Information provided -

---+---

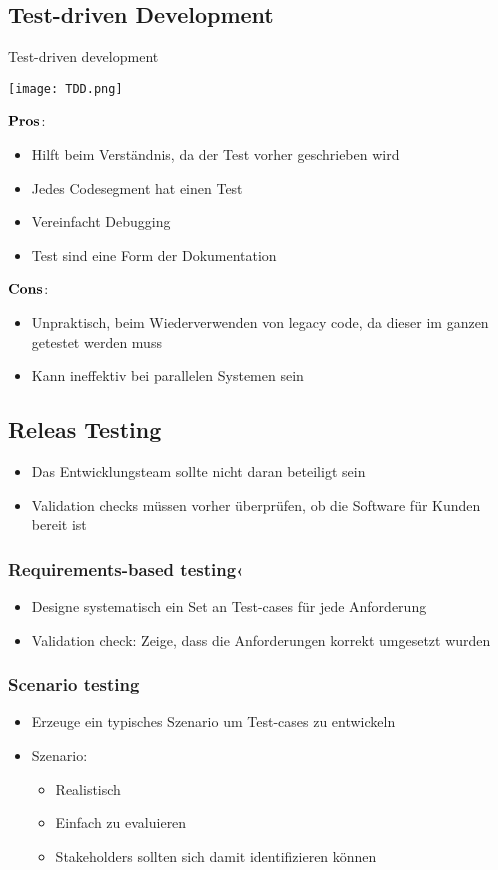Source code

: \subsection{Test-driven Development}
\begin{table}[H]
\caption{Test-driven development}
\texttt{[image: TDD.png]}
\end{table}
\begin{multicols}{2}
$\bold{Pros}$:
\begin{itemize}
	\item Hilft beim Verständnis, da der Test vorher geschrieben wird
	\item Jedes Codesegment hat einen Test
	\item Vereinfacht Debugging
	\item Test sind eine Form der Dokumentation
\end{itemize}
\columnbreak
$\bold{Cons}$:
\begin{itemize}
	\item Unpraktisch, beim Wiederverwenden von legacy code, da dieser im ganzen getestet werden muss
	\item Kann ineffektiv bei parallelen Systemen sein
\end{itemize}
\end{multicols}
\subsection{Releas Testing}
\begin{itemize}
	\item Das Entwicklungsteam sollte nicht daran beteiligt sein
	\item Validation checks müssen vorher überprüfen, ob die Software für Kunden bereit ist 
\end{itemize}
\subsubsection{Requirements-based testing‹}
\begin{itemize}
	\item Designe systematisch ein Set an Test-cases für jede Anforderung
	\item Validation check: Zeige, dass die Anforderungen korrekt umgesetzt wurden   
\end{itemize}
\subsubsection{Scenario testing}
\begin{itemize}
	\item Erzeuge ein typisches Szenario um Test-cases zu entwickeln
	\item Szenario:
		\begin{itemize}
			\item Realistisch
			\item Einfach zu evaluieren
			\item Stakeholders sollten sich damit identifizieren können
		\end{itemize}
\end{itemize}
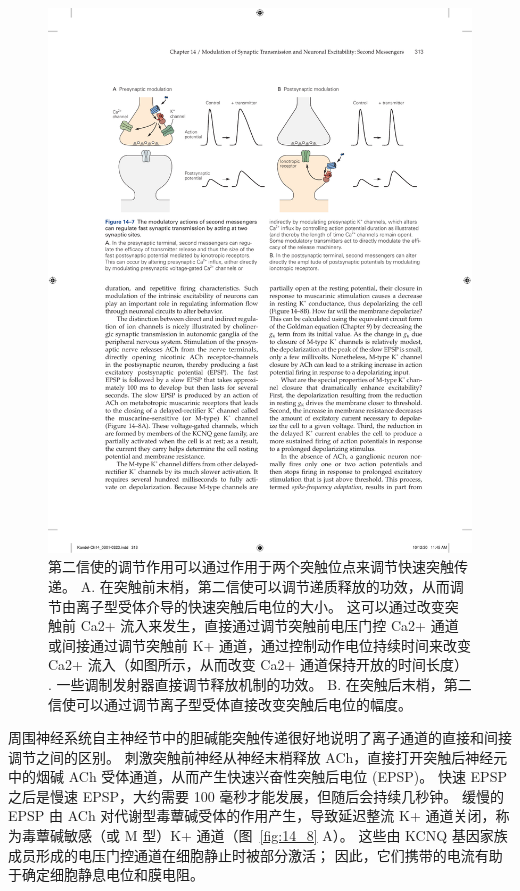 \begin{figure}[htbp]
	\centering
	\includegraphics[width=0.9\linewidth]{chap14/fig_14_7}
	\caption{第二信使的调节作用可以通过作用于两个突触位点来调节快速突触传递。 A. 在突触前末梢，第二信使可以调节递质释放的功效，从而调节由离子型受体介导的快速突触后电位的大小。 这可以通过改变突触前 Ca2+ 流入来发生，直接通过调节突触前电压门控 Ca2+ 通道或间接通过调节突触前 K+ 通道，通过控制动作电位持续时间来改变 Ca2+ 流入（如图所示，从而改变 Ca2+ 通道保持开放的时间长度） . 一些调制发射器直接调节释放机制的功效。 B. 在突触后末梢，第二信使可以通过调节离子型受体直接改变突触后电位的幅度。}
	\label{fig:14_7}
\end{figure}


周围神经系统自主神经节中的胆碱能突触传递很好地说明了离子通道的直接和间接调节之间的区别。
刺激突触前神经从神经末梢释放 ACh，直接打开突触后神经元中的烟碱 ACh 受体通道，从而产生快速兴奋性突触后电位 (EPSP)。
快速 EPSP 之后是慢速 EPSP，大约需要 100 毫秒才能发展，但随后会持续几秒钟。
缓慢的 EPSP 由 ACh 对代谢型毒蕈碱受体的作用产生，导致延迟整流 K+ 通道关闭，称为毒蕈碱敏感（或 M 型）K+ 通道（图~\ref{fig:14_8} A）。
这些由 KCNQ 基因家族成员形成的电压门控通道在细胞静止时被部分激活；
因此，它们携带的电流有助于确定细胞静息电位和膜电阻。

---+---

Exercise details - Set down the entries above exactly; no pictures belong in the copy.

Output for this task -
Source code

: \subsection{Test-driven Development}
\begin{table}[H]
\caption{Test-driven development}
\texttt{[image: TDD.png]}
\end{table}
\begin{multicols}{2}
$\bold{Pros}$:
\begin{itemize}
	\item Hilft beim Verständnis, da der Test vorher geschrieben wird
	\item Jedes Codesegment hat einen Test
	\item Vereinfacht Debugging
	\item Test sind eine Form der Dokumentation
\end{itemize}
\columnbreak
$\bold{Cons}$:
\begin{itemize}
	\item Unpraktisch, beim Wiederverwenden von legacy code, da dieser im ganzen getestet werden muss
	\item Kann ineffektiv bei parallelen Systemen sein
\end{itemize}
\end{multicols}
\subsection{Releas Testing}
\begin{itemize}
	\item Das Entwicklungsteam sollte nicht daran beteiligt sein
	\item Validation checks müssen vorher überprüfen, ob die Software für Kunden bereit ist 
\end{itemize}
\subsubsection{Requirements-based testing‹}
\begin{itemize}
	\item Designe systematisch ein Set an Test-cases für jede Anforderung
	\item Validation check: Zeige, dass die Anforderungen korrekt umgesetzt wurden   
\end{itemize}
\subsubsection{Scenario testing}
\begin{itemize}
	\item Erzeuge ein typisches Szenario um Test-cases zu entwickeln
	\item Szenario:
		\begin{itemize}
			\item Realistisch
			\item Einfach zu evaluieren
			\item Stakeholders sollten sich damit identifizieren können
		\end{itemize}
\end{itemize}
 \begin{figure}[htbp]
	\centering
	\includegraphics[width=0.9\linewidth]{chap14/fig_14_7}
	\caption{第二信使的调节作用可以通过作用于两个突触位点来调节快速突触传递。 A. 在突触前末梢，第二信使可以调节递质释放的功效，从而调节由离子型受体介导的快速突触后电位的大小。 这可以通过改变突触前 Ca2+ 流入来发生，直接通过调节突触前电压门控 Ca2+ 通道或间接通过调节突触前 K+ 通道，通过控制动作电位持续时间来改变 Ca2+ 流入（如图所示，从而改变 Ca2+ 通道保持开放的时间长度） . 一些调制发射器直接调节释放机制的功效。 B. 在突触后末梢，第二信使可以通过调节离子型受体直接改变突触后电位的幅度。}
	\label{fig:14_7}
\end{figure}


周围神经系统自主神经节中的胆碱能突触传递很好地说明了离子通道的直接和间接调节之间的区别。
刺激突触前神经从神经末梢释放 ACh，直接打开突触后神经元中的烟碱 ACh 受体通道，从而产生快速兴奋性突触后电位 (EPSP)。
快速 EPSP 之后是慢速 EPSP，大约需要 100 毫秒才能发展，但随后会持续几秒钟。
缓慢的 EPSP 由 ACh 对代谢型毒蕈碱受体的作用产生，导致延迟整流 K+ 通道关闭，称为毒蕈碱敏感（或 M 型）K+ 通道（图~\ref{fig:14_8} A）。
这些由 KCNQ 基因家族成员形成的电压门控通道在细胞静止时被部分激活；
因此，它们携带的电流有助于确定细胞静息电位和膜电阻。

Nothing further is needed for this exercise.